Multiple Sclerosis, often abbreviated as MS, is a condition that affects the central nervous system, which includes the brain and spinal cord. In our nervous system, nerve fibers are protected by a layer called myelin, much like the insulation protection around electrical wires. In MS, the immune system mistakenly attacks this myelin later, causing communication problems between the brain and the rest of the body. In some cases, over time the disease can progress and cause permanent damage or deterioration of the nervous system.

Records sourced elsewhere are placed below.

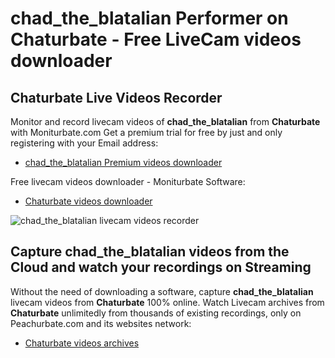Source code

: # chad_the_blatalian Performer on Chaturbate - Free LiveCam videos downloader

## Chaturbate Live Videos Recorder

Monitor and record livecam videos of **chad_the_blatalian** from **Chaturbate** with Moniturbate.com
Get a premium trial for free by just and only registering with your Email address:
* [chad_the_blatalian Premium videos downloader](https://moniturbate.com/request-demo-licence-key.html)

Free livecam videos downloader - Moniturbate Software:
* [Chaturbate videos downloader](https://moniturbate.com/moniturbate-download-software.html)

![chad_the_blatalian livecam videos recorder](https://peachurnet.com/templates/moniturbate-software.png)


## Capture chad_the_blatalian videos from the Cloud and watch your recordings on Streaming

Without the need of downloading a software, capture **chad_the_blatalian** livecam videos from **Chaturbate** 100% online.
Watch Livecam archives from **Chaturbate** unlimitedly from thousands of existing recordings, only on Peachurbate.com and its websites network:
* [Chaturbate videos archives](https://peachurnet.com/)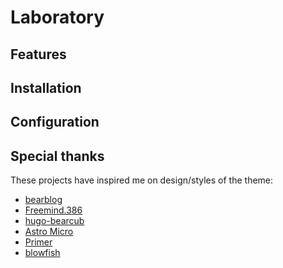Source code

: # Laboratory

## Features

## Installation

## Configuration

## Special thanks
These projects have inspired me on design/styles of the theme:
- [bearblog]()
- [Freemind.386]()
- [hugo-bearcub]()
- [Astro Micro](https://github.com/trevortylerlee/astro-micro)
- [Primer](https://github.com/pages-themes/primer)
- [blowfish]()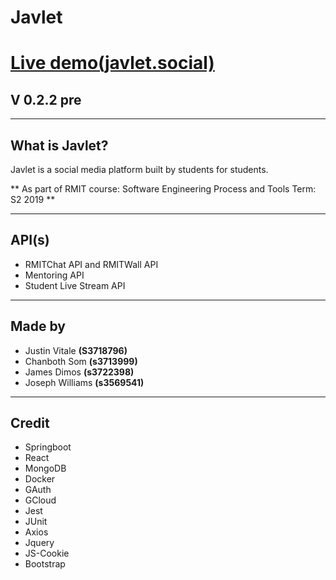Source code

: # Javlet
# [Live demo(javlet.social)](http://javlet.social)
## V 0.2.2 pre

----
## What is Javlet?
Javlet is a social media platform built by students for students.

**
As part of RMIT course: Software Engineering Process and Tools 
Term: S2 2019 **

----
## API(s)
* RMITChat API and RMITWall API
* Mentoring API
* Student Live Stream API

----
## Made by
* Justin Vitale **(S3718796)**
* Chanboth Som **(s3713999)**
* James Dimos **(s3722398)**
* Joseph Williams **(s3569541)**

----
## Credit
* Springboot
* React
* MongoDB
* Docker
* GAuth
* GCloud
* Jest
* JUnit
* Axios
* Jquery
* JS-Cookie
* Bootstrap

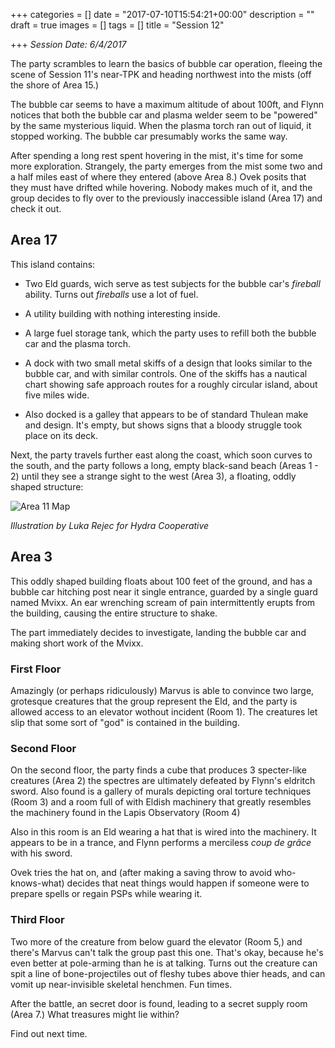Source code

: +++
categories = []
date = "2017-07-10T15:54:21+00:00"
description = ""
draft = true
images = []
tags = []
title = "Session 12"

+++
*Session Date: 6/4/2017*

The party scrambles to learn the basics of bubble car operation, fleeing the scene of Session 11's near-TPK and heading northwest into the mists (off the shore of Area 15.)

The bubble car seems to have a maximum altitude of about 100ft, and Flynn notices that both the bubble car and plasma welder seem to be "powered" by the same mysterious liquid. When the plasma torch ran out of liquid, it stopped working. The bubble car presumably works the same way.

After spending a long rest spent hovering in the mist, it's time for some more exploration. Strangely, the party emerges from the mist some two and a half miles east of where they entered (above Area 8.) Ovek posits that they must have drifted while hovering. Nobody makes much of it, and the group decides to fly over to the previously inaccessible island (Area 17) and check it out.

## Area 17

This island contains:

* Two Eld guards, wich serve as test subjects for the bubble car's *fireball* ability. Turns out *fireballs* use a lot of fuel.

* A utility building with nothing interesting inside.

* A large fuel storage tank, which the party uses to refill both the bubble car and the plasma torch.

* A dock with two small metal skiffs of a design that looks similar to the bubble car, and with similar controls. One of the skiffs has a nautical chart showing safe approach routes for a roughly circular island, about five miles wide.

* Also docked is a galley that appears to be of standard Thulean make and design. It's empty, but shows signs that a bloody struggle took place on its deck.

Next, the party travels further east along the coast, which soon curves to the south, and the party follows a long, empty black-sand beach (Areas 1 - 2) until they see a strange sight to the west (Area 3), a floating, oddly shaped structure:

![Area 11 Map](/uploads/monument-five-luka-rejec.png)

*Illustration by Luka Rejec for Hydra Cooperative*

## Area 3

This oddly shaped building floats about 100 feet of the ground, and has a bubble car hitching post near it single entrance, guarded by a single guard named Mvixx. An ear wrenching scream of pain intermittently erupts from the building, causing the entire structure to shake.

The part immediately decides to investigate, landing the bubble car and making short work of the Mvixx. 

### First Floor

Amazingly (or perhaps ridiculously) Marvus is able to convince two large, grotesque creatures that the group represent the Eld, and the party is allowed access to an elevator wothout incident (Room 1). The creatures let slip that some sort of "god" is contained in the building.

### Second Floor

On the second floor, the party finds a cube that produces 3 specter-like creatures (Area 2) the spectres are ultimately defeated by Flynn's eldritch sword. Also found is a gallery of murals depicting oral torture techniques (Room 3) and a room full of with Eldish machinery that greatly resembles the machinery found in the Lapis Observatory (Room 4)

Also in this room is an Eld wearing a hat that is wired into the machinery. It appears to be in a trance, and Flynn performs a merciless _coup de grâce_ with his sword.

Ovek tries the hat on, and (after making a saving throw to avoid who-knows-what) decides that neat things would happen if someone were to prepare spells or regain PSPs while wearing it.

### Third Floor

Two more of the creature from below guard the elevator (Room 5,) and there's Marvus can't talk the group past this one. That's okay, because he's even better at pole-arming than he is at talking. Turns out the creature can spit a line of bone-projectiles out of fleshy tubes above thier heads, and can vomit up near-invisible skeletal henchmen. Fun times.

After the battle, an secret door is found, leading to a secret supply room (Area 7.) What treasures might lie within?

Find out next time.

Symptoms of MS can vary widely and includes fatigue, difficulty walking, numbness or tingling, muscle weakness, spasms or stiffness, problems with coordination and balance, and issues with thinking and memory. Some people might also experience problems with their vision, such as blurred or double vision. These symptoms can come and go, and they can also vary in severity
There isn’t a single definitive test for MS. A clinical evaluation comprising of history taking and physical examination is needed first. Thereafter the neurologist will determine if further diagnostic tests such as MRI brain, lumbar puncture, and evoked potential test is needed. MRI scans can help to look for lesions in the brain or spinal cord, that can be suggestive of MS. Lumbar puncture (a spinal tap) is used to analyze the cerebrospinal fluid, which are fluids that surrounds the brain and spinal cord and can give diagnostic clues. A combination of clinical evaluation and investigations is needed before the diagnosis can be determined.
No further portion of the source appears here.